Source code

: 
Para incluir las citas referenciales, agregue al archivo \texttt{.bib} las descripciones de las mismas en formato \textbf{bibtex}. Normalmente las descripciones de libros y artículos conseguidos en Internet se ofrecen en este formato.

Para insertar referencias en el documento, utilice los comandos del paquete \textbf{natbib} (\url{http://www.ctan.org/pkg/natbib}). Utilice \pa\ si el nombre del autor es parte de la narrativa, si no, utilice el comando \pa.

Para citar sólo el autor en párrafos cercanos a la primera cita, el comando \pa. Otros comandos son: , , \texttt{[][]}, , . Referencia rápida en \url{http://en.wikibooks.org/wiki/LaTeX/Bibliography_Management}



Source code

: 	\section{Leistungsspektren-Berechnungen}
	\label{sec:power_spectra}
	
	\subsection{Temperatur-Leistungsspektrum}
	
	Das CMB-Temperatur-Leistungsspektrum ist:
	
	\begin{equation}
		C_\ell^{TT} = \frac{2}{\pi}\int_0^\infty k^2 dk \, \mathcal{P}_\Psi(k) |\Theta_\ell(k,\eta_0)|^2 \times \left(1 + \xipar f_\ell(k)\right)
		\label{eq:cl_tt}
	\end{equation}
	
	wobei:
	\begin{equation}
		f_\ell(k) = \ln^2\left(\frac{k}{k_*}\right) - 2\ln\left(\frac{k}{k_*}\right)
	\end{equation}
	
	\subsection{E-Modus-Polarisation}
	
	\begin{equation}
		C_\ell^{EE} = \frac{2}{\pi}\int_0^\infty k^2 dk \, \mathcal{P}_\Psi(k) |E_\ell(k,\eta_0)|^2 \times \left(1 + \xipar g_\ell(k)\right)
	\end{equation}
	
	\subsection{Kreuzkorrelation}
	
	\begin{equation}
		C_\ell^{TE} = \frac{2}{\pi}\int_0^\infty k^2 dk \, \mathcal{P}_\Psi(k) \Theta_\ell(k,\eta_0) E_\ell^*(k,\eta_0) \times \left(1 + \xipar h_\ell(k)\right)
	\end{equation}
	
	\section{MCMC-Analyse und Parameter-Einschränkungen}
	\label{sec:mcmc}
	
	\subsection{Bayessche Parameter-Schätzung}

---

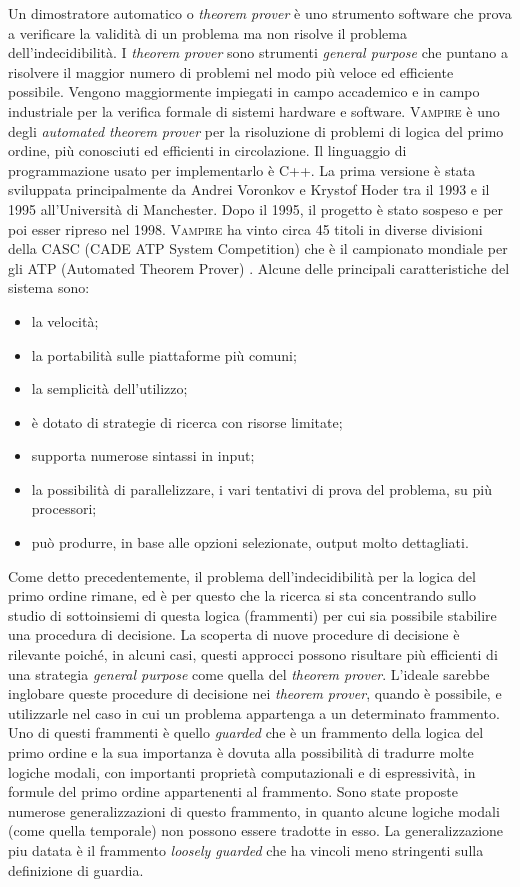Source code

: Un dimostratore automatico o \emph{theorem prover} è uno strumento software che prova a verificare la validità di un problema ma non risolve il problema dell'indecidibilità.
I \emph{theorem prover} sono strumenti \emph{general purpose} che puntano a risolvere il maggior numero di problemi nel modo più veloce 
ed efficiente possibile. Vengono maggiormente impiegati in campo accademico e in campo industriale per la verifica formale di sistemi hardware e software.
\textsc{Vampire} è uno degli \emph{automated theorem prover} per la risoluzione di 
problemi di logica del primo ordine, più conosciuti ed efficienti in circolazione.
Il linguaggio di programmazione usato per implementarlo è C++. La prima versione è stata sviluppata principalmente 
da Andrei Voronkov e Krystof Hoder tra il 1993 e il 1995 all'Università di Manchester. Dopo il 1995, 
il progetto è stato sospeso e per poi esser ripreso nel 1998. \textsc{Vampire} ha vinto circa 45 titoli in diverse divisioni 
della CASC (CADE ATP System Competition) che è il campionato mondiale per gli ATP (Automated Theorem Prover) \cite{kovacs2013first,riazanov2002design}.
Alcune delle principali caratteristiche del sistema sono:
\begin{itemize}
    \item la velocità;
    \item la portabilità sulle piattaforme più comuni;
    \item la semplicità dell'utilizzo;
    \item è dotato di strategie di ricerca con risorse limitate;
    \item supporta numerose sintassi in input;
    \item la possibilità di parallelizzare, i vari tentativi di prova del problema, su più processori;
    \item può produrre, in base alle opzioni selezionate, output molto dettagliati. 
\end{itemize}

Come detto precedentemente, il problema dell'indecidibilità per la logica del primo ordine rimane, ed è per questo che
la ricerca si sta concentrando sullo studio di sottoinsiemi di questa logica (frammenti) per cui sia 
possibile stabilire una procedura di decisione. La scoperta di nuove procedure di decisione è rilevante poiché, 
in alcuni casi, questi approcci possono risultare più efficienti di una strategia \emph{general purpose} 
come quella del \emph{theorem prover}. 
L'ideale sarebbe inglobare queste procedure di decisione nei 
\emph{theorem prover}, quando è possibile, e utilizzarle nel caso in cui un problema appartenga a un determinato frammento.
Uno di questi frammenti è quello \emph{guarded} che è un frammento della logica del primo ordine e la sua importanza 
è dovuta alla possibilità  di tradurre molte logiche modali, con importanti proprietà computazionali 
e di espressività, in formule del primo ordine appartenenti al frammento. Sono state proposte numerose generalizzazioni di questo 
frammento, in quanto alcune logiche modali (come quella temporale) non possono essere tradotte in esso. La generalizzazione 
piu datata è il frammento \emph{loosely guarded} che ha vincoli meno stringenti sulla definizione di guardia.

==

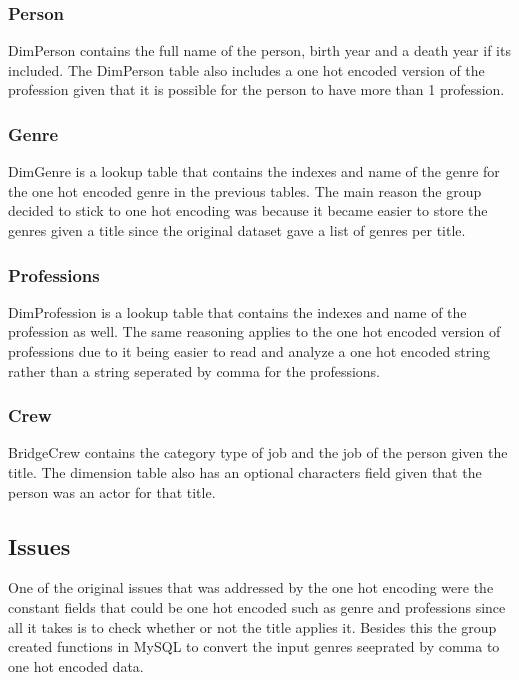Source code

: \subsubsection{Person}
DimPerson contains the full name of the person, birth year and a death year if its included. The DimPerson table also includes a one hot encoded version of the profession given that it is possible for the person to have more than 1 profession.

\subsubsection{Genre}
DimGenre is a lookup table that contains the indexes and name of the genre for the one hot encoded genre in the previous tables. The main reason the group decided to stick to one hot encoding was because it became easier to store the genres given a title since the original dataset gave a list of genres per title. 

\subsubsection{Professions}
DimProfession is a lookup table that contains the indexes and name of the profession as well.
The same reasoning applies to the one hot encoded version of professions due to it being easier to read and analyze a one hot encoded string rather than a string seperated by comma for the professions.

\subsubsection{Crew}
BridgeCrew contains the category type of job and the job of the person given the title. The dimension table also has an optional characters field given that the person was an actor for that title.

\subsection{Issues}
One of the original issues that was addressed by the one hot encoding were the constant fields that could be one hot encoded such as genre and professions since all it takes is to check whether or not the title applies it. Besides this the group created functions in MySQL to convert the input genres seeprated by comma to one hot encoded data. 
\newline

### EXERCISE:
Filtering the entries above by the word "Vampire", copy each line that matches.

### ANSWER TO THIS TASK:
\textsc{Vampire} è uno degli \emph{automated theorem prover} per la risoluzione di 
il progetto è stato sospeso e per poi esser ripreso nel 1998. \textsc{Vampire} ha vinto circa 45 titoli in diverse divisioni 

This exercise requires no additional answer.